GIVEN ENTRIES -
•••••

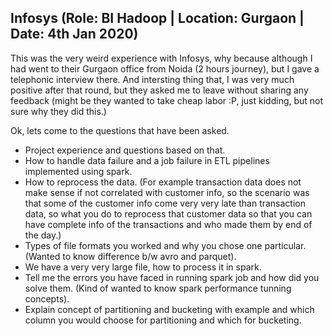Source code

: ## Infosys (Role: BI Hadoop | Location: Gurgaon | Date: 4th Jan 2020)
This was the very weird experience with Infosys, why because although I had went to their Gurgaon office from Noida (2 hours journey), but I gave a telephonic interview there. And intersting thing that, I was very much positive after that round, but they asked me to leave without sharing any feedback (might be they wanted to take cheap labor :P, just kidding, but not sure why they did this.) 

Ok, lets come to the questions that have been asked.
* Project experience and questions based on that.
* How to handle data failure and a job failure in ETL pipelines implemented using spark.
* How to reprocess the data. (For example transaction data does not make sense if not correlated with customer info, so the scenario was that some of the customer info come very very late than transaction data, so what you do to reprocess that customer data so that you can have complete info of the transactions and who made them by end of the day.)
* Types of file formats you worked and why you chose one particular. (Wanted to know difference b/w avro and parquet).
* We have a very very large file, how to process it in spark.
* Tell me the errors you have faced in running spark job and how did you solve them. (Kind of wanted to know spark performance tunning concepts).
* Explain concept of partitioning and bucketing with example and which column you would choose for partitioning and which for bucketing.
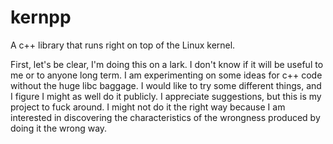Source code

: # kernpp
A c++ library that runs right on top of the Linux kernel.

First, let's be clear, I'm doing this on a lark.  I don't know if it
will be useful to me or to anyone long term.  I am experimenting on some
ideas for c++ code without the huge libc baggage.  I would like to try
some different things, and I figure I might as well do it publicly.
I appreciate suggestions, but this is my project to fuck around.
I might not do it the right way because I am interested in discovering
the characteristics of the wrongness produced by doing it the wrong way.
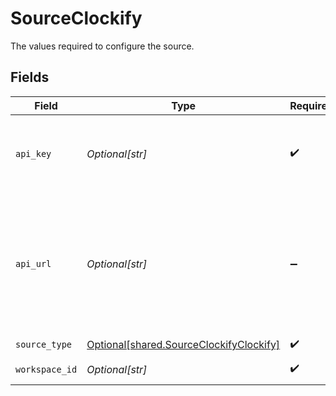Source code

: # SourceClockify

The values required to configure the source.


## Fields

| Field                                                                                                                  | Type                                                                                                                   | Required                                                                                                               | Description                                                                                                            |
| ---------------------------------------------------------------------------------------------------------------------- | ---------------------------------------------------------------------------------------------------------------------- | ---------------------------------------------------------------------------------------------------------------------- | ---------------------------------------------------------------------------------------------------------------------- |
| `api_key`                                                                                                              | *Optional[str]*                                                                                                        | :heavy_check_mark:                                                                                                     | You can get your api access_key <a href="https://app.clockify.me/user/settings">here</a> This API is Case Sensitive.   |
| `api_url`                                                                                                              | *Optional[str]*                                                                                                        | :heavy_minus_sign:                                                                                                     | The URL for the Clockify API. This should only need to be modified if connecting to an enterprise version of Clockify. |
| `source_type`                                                                                                          | [Optional[shared.SourceClockifyClockify]](undefined/models/shared/sourceclockifyclockify.md)                           | :heavy_check_mark:                                                                                                     | N/A                                                                                                                    |
| `workspace_id`                                                                                                         | *Optional[str]*                                                                                                        | :heavy_check_mark:                                                                                                     | WorkSpace Id                                                                                                           |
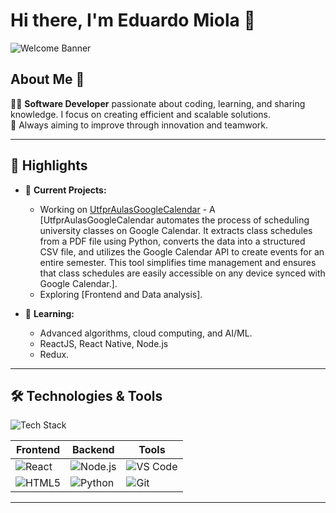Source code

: # Hi there, I'm Eduardo Miola 👋

![Welcome Banner](https://media0.giphy.com/media/v1.Y2lkPTc5MGI3NjExa2N0d24yYnVjZmJnMzFqdzZxeDF0eTM2emdjaW53d2gyZmRqemdxaCZlcD12MV9pbnRlcm5hbF9naWZfYnlfaWQmY3Q9Zw/eJG93okDlbbMSWreuz/giphy.webp)

## About Me 🚀

👨‍💻 **Software Developer** passionate about coding, learning, and sharing knowledge. I focus on creating efficient and scalable solutions.  
🎯 Always aiming to improve through innovation and teamwork.

---

## 📌 Highlights

- 🔭 **Current Projects:**  
  - Working on [UtfprAulasGoogleCalendar](https://github.com/EduardoMiola/UtfprAulasGoogleCalendar) - A [UtfprAulasGoogleCalendar automates the process of scheduling university classes on Google Calendar. It extracts class schedules from a PDF file using Python, converts the data into a structured CSV file, and utilizes the Google Calendar API to create events for an entire semester. This tool simplifies time management and ensures that class schedules are easily accessible on any device synced with Google Calendar.].  
  - Exploring [Frontend and Data analysis].  

- 🌱 **Learning:**  
  - Advanced algorithms, cloud computing, and AI/ML.
  - ReactJS, React Native, Node.js
  - Redux.

---

## 🛠️ Technologies & Tools

![Tech Stack](https://img.shields.io/badge/-Languages%20%26%20Tools-blue?style=flat-square&logo=visual-studio-code&logoColor=white)

| Frontend | Backend | Tools |
|----------|---------|-------|
| ![React](https://img.shields.io/badge/-React-blue?logo=react) | ![Node.js](https://img.shields.io/badge/-Node.js-green?logo=node.js) | ![VS Code](https://img.shields.io/badge/-VS_Code-blue?logo=visual-studio-code) |
| ![HTML5](https://img.shields.io/badge/-HTML5-orange?logo=html5) | ![Python](https://img.shields.io/badge/-Python-blue?logo=python) | ![Git](https://img.shields.io/badge/-Git-black?logo=git) |

---
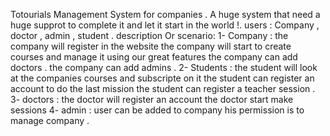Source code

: Totourials Management System for companies .
A huge system that need a huge supprot to complete it and let it start in the world !.
users : 
Company , doctor , admin , student .
description Or scenario: 
1- Company : 
the company will register in the website 
the company will start to create courses and manage it using our great features 
the company can add doctors .
the company can add admins .
2- Students :
the student will look at the companies courses and subscripte on it 
the student can register an account to do the last mission 
the student can register a teacher session .
3- doctors : the doctor will register an account 
the doctor start make sessions 
4- admin : user can be added to company 
his permission is to manage company .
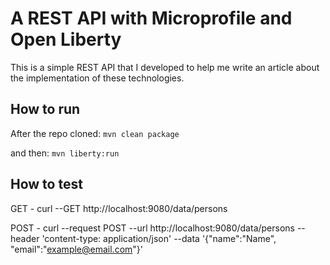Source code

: # A REST API with Microprofile and Open Liberty

This is a simple REST API that I developed to help me write an article about the implementation of these technologies.

## How to run

After the repo cloned: `mvn clean package`

and then: `mvn liberty:run`

## How to test

GET  - curl --GET http://localhost:9080/data/persons

POST - curl --request POST --url http://localhost:9080/data/persons --header 'content-type: application/json' --data '{"name":"Name", "email":"example@email.com"}'
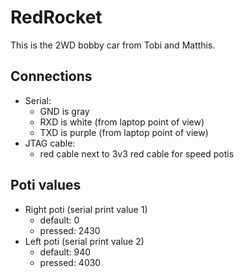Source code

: # RedRocket
This is the 2WD bobby car from Tobi and Matthis.

## Connections
- Serial:
    - GND is gray
    - RXD is white (from laptop point of view)
    - TXD is purple (from laptop point of view)
- JTAG cable:
    - red cable next to 3v3 red cable for speed potis

## Poti values
- Right poti (serial print value 1)
    - default: 0
    - pressed: 2430
- Left poti (serial print value 2)
    - default: 940
    - pressed: 4030
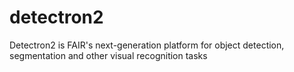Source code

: # detectron2
Detectron2 is FAIR's next-generation platform for object detection, segmentation and other visual recognition tasks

•••••

TO DO -
Retype the entries above exactly, starting at their first line and ending with the line that holds "based on that."; pictures stay out.

WRITTEN RESPONSE -
Source code

: ## Infosys (Role: BI Hadoop | Location: Gurgaon | Date: 4th Jan 2020)
This was the very weird experience with Infosys, why because although I had went to their Gurgaon office from Noida (2 hours journey), but I gave a telephonic interview there. And intersting thing that, I was very much positive after that round, but they asked me to leave without sharing any feedback (might be they wanted to take cheap labor :P, just kidding, but not sure why they did this.) 

Ok, lets come to the questions that have been asked.
* Project experience and questions based on that.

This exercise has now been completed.